Filter the entries and keep only the lines where the string "that" appears.

Stored data.
• • • • •

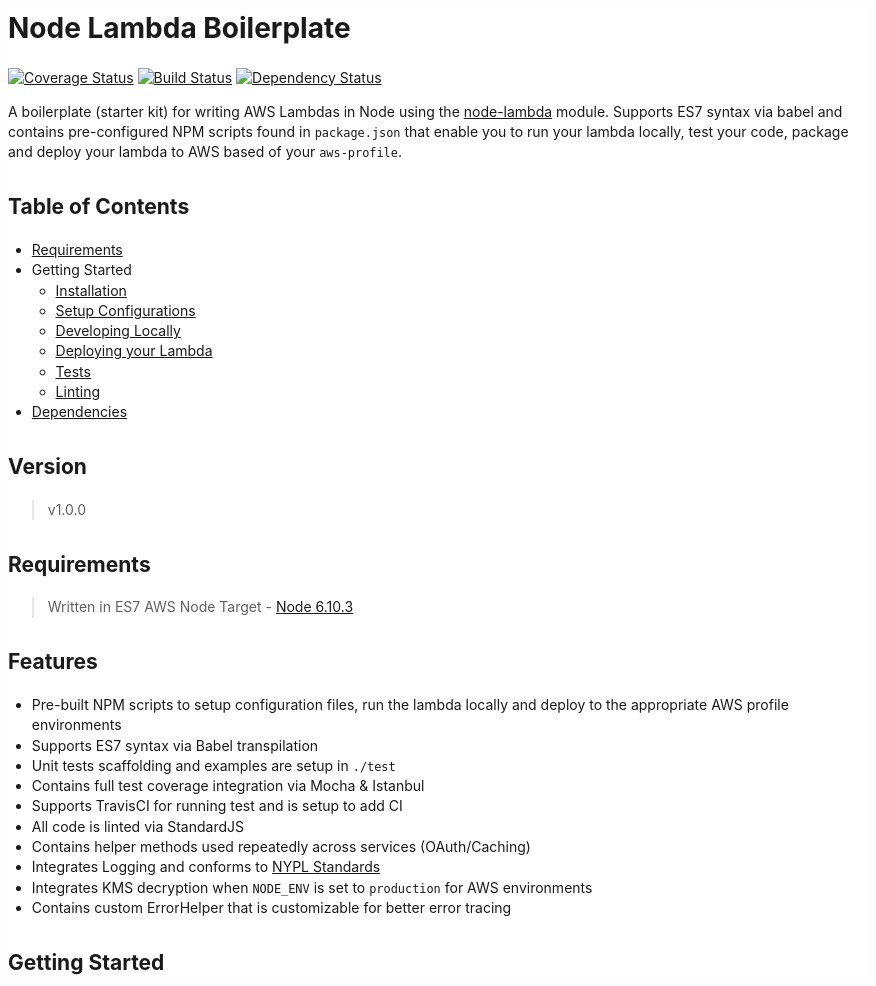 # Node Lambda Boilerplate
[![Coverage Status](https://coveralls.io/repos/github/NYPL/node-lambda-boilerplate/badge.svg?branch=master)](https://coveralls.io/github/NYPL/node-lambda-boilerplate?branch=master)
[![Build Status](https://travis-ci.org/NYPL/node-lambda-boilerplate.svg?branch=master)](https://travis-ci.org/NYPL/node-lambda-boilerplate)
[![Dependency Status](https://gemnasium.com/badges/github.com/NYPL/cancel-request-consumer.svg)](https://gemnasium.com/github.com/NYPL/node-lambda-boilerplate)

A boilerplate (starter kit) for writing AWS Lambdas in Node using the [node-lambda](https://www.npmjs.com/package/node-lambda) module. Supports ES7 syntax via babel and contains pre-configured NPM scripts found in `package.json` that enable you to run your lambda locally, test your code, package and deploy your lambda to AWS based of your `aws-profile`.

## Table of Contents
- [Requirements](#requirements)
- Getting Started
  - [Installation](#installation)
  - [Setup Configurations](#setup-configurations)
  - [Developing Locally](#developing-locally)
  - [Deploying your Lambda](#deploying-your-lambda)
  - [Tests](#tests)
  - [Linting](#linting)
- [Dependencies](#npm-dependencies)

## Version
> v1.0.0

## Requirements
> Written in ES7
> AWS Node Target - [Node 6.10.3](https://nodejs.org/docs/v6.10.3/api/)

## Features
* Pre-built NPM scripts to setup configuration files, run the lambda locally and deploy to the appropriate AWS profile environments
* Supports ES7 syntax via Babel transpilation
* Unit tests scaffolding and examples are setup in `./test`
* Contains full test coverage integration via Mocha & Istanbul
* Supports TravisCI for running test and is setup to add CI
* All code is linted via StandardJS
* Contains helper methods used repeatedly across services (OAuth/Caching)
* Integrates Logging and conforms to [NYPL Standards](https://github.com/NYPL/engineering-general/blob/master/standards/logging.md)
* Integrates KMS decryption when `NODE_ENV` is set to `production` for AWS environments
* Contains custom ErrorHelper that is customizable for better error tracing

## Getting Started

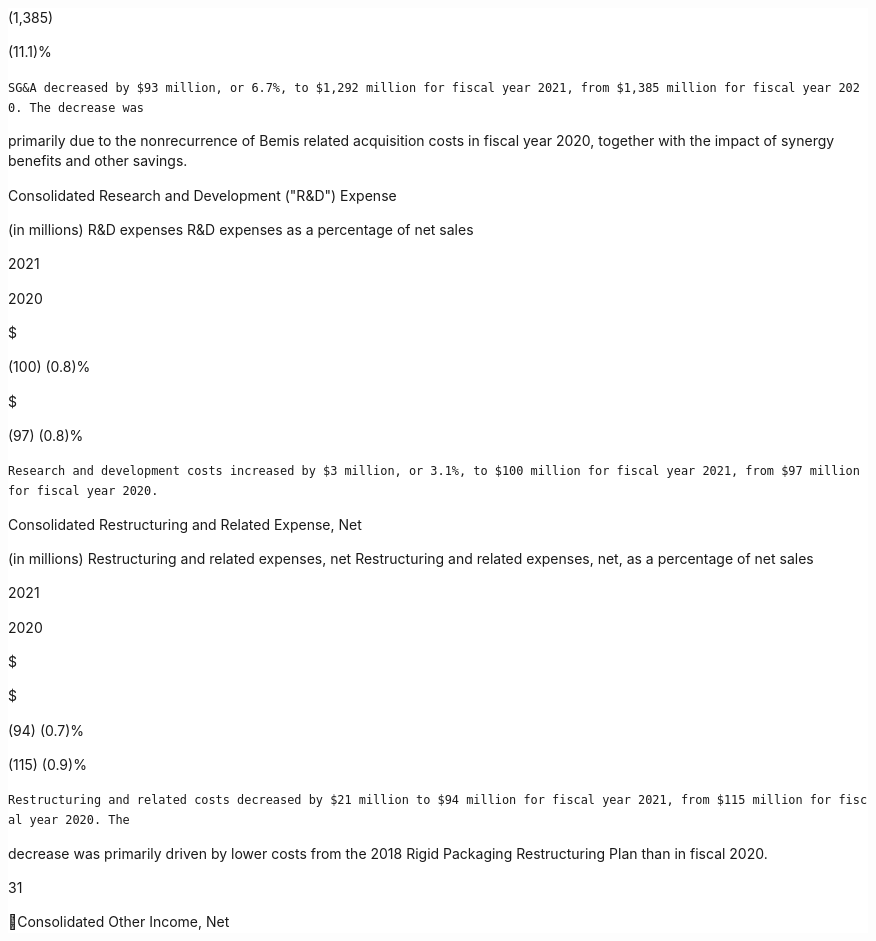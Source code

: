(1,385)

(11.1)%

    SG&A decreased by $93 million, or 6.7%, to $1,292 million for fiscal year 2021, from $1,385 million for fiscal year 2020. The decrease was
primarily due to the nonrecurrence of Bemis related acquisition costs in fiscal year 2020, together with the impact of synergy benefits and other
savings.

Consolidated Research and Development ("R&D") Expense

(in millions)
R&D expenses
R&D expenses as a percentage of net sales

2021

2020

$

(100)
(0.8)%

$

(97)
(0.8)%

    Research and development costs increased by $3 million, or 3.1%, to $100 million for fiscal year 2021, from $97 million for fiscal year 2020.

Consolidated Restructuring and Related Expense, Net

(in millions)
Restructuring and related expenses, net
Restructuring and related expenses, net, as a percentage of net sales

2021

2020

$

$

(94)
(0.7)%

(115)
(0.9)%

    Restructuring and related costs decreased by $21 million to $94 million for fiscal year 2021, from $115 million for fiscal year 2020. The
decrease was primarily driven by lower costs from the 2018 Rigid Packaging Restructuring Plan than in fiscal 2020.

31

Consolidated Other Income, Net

• • • • •

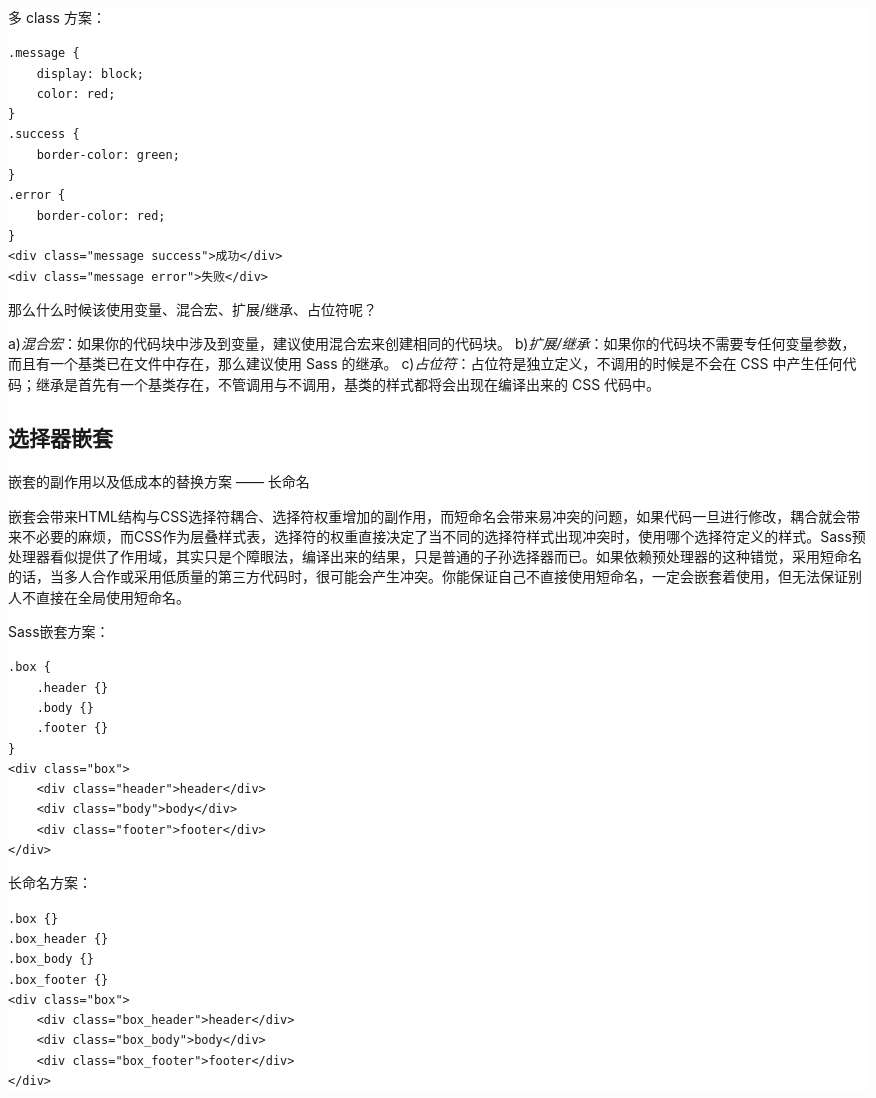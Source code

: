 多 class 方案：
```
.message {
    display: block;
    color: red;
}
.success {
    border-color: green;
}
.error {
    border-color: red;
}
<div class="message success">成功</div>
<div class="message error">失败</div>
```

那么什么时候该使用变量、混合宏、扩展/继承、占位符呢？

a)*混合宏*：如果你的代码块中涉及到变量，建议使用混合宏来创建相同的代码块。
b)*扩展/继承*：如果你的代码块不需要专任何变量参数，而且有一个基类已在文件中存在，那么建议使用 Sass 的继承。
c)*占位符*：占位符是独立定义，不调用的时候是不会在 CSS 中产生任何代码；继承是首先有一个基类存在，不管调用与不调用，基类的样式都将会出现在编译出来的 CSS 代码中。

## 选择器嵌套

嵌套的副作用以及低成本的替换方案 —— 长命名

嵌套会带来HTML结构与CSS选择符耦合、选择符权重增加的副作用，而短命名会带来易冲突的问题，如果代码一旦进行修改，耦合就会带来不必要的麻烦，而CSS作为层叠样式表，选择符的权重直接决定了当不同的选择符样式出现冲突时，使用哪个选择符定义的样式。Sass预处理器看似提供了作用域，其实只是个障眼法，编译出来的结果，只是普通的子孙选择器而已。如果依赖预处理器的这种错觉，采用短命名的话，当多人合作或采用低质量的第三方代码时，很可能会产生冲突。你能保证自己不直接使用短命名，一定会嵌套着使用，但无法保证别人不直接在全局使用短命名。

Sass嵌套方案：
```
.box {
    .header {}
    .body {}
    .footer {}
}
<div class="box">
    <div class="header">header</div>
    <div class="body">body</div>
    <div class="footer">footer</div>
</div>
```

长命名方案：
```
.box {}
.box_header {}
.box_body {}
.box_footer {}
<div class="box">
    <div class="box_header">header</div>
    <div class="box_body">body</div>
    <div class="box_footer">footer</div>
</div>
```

• • • • •

Output.
A boilerplate (starter kit) for writing AWS Lambdas in Node using the [node-lambda](https://www.npmjs.com/package/node-lambda) module. Supports ES7 syntax via babel and contains pre-configured NPM scripts found in `package.json` that enable you to run your lambda locally, test your code, package and deploy your lambda to AWS based of your `aws-profile`.
* Contains custom ErrorHelper that is customizable for better error tracing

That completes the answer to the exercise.